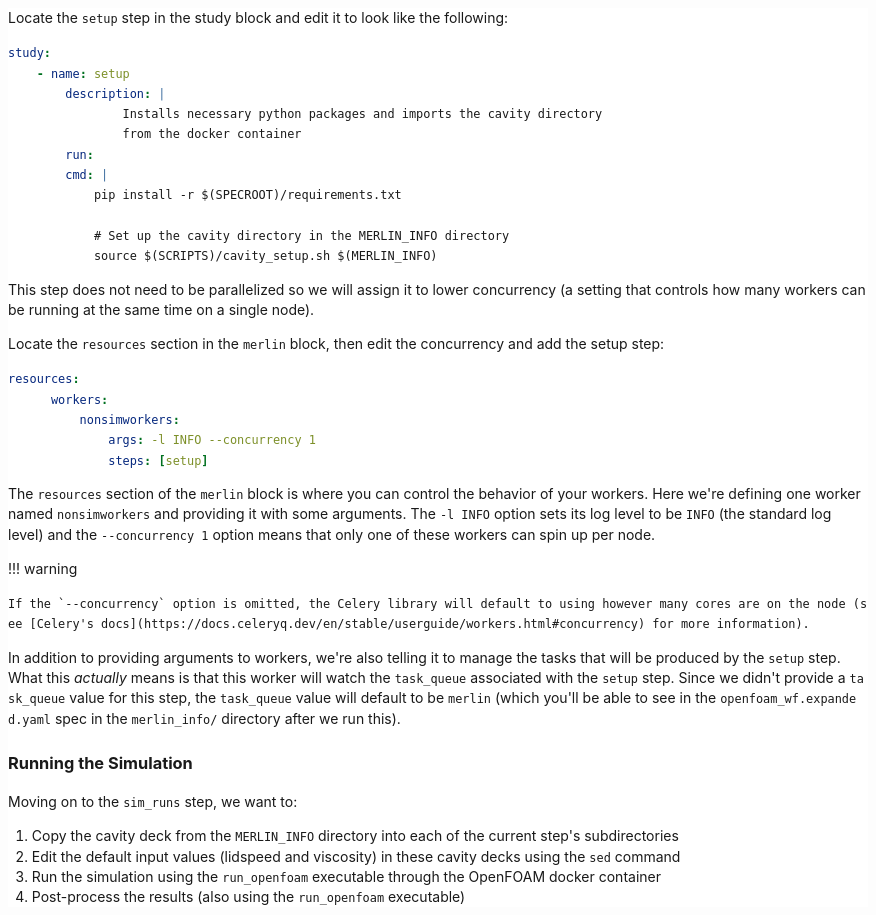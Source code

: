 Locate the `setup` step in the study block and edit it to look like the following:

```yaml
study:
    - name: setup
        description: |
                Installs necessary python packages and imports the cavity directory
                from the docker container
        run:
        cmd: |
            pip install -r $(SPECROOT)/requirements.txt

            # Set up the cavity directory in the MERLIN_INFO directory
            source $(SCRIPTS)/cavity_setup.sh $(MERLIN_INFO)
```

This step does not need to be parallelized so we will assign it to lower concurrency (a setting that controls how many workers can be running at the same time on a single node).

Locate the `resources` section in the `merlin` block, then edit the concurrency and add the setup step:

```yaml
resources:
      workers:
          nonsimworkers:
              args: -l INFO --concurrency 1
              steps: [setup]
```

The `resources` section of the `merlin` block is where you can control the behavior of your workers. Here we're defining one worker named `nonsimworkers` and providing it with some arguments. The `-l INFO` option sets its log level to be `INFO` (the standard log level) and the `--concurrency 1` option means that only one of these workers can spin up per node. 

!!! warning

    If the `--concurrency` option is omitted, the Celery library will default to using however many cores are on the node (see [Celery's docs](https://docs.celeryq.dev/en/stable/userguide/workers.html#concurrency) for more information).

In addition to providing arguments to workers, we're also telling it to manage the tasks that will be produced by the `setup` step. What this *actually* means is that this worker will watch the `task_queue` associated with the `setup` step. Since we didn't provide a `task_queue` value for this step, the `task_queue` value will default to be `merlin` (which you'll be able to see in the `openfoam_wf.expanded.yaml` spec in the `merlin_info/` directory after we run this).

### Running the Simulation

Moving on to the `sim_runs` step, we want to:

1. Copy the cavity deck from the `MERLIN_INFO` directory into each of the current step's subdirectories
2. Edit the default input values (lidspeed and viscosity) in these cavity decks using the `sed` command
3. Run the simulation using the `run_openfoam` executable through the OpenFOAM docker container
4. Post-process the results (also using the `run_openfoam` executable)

## Work order
Leave out the pictures and give the rest of the material again, unaltered.

## Output below
Source code

: Locate the `setup` step in the study block and edit it to look like the following:

```yaml
study:
    - name: setup
        description: |
                Installs necessary python packages and imports the cavity directory
                from the docker container
        run:
        cmd: |
            pip install -r $(SPECROOT)/requirements.txt

            # Set up the cavity directory in the MERLIN_INFO directory
            source $(SCRIPTS)/cavity_setup.sh $(MERLIN_INFO)
```

This step does not need to be parallelized so we will assign it to lower concurrency (a setting that controls how many workers can be running at the same time on a single node).

Locate the `resources` section in the `merlin` block, then edit the concurrency and add the setup step:

```yaml
resources:
      workers:
          nonsimworkers:
              args: -l INFO --concurrency 1
              steps: [setup]
```

The `resources` section of the `merlin` block is where you can control the behavior of your workers. Here we're defining one worker named `nonsimworkers` and providing it with some arguments. The `-l INFO` option sets its log level to be `INFO` (the standard log level) and the `--concurrency 1` option means that only one of these workers can spin up per node. 

!!! warning

    If the `--concurrency` option is omitted, the Celery library will default to using however many cores are on the node (see [Celery's docs](https://docs.celeryq.dev/en/stable/userguide/workers.html#concurrency) for more information).

In addition to providing arguments to workers, we're also telling it to manage the tasks that will be produced by the `setup` step. What this *actually* means is that this worker will watch the `task_queue` associated with the `setup` step. Since we didn't provide a `task_queue` value for this step, the `task_queue` value will default to be `merlin` (which you'll be able to see in the `openfoam_wf.expanded.yaml` spec in the `merlin_info/` directory after we run this).

### Running the Simulation

Moving on to the `sim_runs` step, we want to:

1. Copy the cavity deck from the `MERLIN_INFO` directory into each of the current step's subdirectories
2. Edit the default input values (lidspeed and viscosity) in these cavity decks using the `sed` command
3. Run the simulation using the `run_openfoam` executable through the OpenFOAM docker container
4. Post-process the results (also using the `run_openfoam` executable)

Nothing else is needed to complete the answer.